Extracted records:
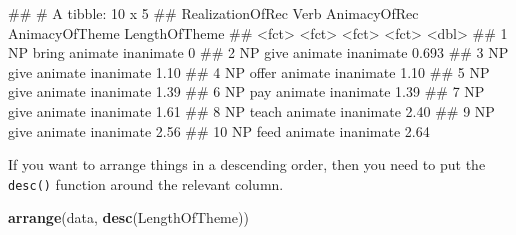 \documentclass[
]{book}
\newenvironment{Shaded}{\begin{snugshade}}{\end{snugshade}}
\newcommand{\FunctionTok}[1]{\textcolor[rgb]{0.13,0.29,0.53}{\textbf{#1}}}
\newcommand{\NormalTok}[1]{#1}
\begin{document}
\begin{Shaded}
\begin{Highlighting}[]
\NormalTok{\#\# \# A tibble: 10 x 5}
\NormalTok{\#\#    RealizationOfRec Verb  AnimacyOfRec AnimacyOfTheme LengthOfTheme}
\NormalTok{\#\#    \textless{}fct\textgreater{}            \textless{}fct\textgreater{} \textless{}fct\textgreater{}        \textless{}fct\textgreater{}                  \textless{}dbl\textgreater{}}
\NormalTok{\#\#  1 NP               bring animate      inanimate              0    }
\NormalTok{\#\#  2 NP               give  animate      inanimate              0.693}
\NormalTok{\#\#  3 NP               give  animate      inanimate              1.10 }
\NormalTok{\#\#  4 NP               offer animate      inanimate              1.10 }
\NormalTok{\#\#  5 NP               give  animate      inanimate              1.39 }
\NormalTok{\#\#  6 NP               pay   animate      inanimate              1.39 }
\NormalTok{\#\#  7 NP               give  animate      inanimate              1.61 }
\NormalTok{\#\#  8 NP               teach animate      inanimate              2.40 }
\NormalTok{\#\#  9 NP               give  animate      inanimate              2.56 }
\NormalTok{\#\# 10 NP               feed  animate      inanimate              2.64}
\end{Highlighting}
\end{Shaded}

If you want to arrange things in a descending order, then you need to put the \texttt{desc()} function around the relevant column.

\begin{Shaded}
\begin{Highlighting}[]
\FunctionTok{arrange}\NormalTok{(data, }\FunctionTok{desc}\NormalTok{(LengthOfTheme))}
\end{Highlighting}
\end{Shaded}
\end{document}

Assigned task:
Provide the number of lines in the entries above on which the string "LengthOfTheme" is found, and no other text.

Solution to the problem:
2